Activity:
Go through the entries below and pick out every line with "reservation".

Given data:
────────

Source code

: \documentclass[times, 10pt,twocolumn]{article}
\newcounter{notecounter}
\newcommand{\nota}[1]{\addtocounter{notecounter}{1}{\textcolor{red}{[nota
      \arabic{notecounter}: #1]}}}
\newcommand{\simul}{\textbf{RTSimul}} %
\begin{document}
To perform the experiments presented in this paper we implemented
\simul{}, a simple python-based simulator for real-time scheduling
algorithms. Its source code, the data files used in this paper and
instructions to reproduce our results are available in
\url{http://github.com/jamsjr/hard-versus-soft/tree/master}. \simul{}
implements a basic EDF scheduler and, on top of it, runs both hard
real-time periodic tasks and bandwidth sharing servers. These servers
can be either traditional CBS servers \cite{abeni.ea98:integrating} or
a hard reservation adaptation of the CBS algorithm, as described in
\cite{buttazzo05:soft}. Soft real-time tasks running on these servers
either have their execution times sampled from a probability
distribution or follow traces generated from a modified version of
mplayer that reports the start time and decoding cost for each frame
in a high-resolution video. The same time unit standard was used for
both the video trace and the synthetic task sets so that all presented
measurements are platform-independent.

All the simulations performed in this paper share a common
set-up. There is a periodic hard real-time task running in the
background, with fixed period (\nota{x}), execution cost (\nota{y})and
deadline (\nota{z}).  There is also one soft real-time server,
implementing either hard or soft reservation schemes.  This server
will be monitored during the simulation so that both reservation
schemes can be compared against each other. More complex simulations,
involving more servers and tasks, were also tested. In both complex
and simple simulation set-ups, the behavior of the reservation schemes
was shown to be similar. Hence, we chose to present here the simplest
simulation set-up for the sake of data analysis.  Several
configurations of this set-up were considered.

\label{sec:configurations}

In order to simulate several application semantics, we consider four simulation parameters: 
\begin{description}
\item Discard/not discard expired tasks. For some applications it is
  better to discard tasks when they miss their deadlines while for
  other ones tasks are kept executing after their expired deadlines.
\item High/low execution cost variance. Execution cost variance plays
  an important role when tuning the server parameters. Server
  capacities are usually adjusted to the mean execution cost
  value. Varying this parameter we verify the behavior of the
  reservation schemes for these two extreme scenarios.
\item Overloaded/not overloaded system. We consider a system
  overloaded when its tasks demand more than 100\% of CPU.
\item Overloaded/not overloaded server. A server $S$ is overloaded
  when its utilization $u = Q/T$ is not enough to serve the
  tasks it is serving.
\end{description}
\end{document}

────────

Expected answer:
a hard reservation adaptation of the CBS algorithm, as described in
implementing either hard or soft reservation schemes.  This server
will be monitored during the simulation so that both reservation
and simple simulation set-ups, the behavior of the reservation schemes
  reservation schemes for these two extreme scenarios.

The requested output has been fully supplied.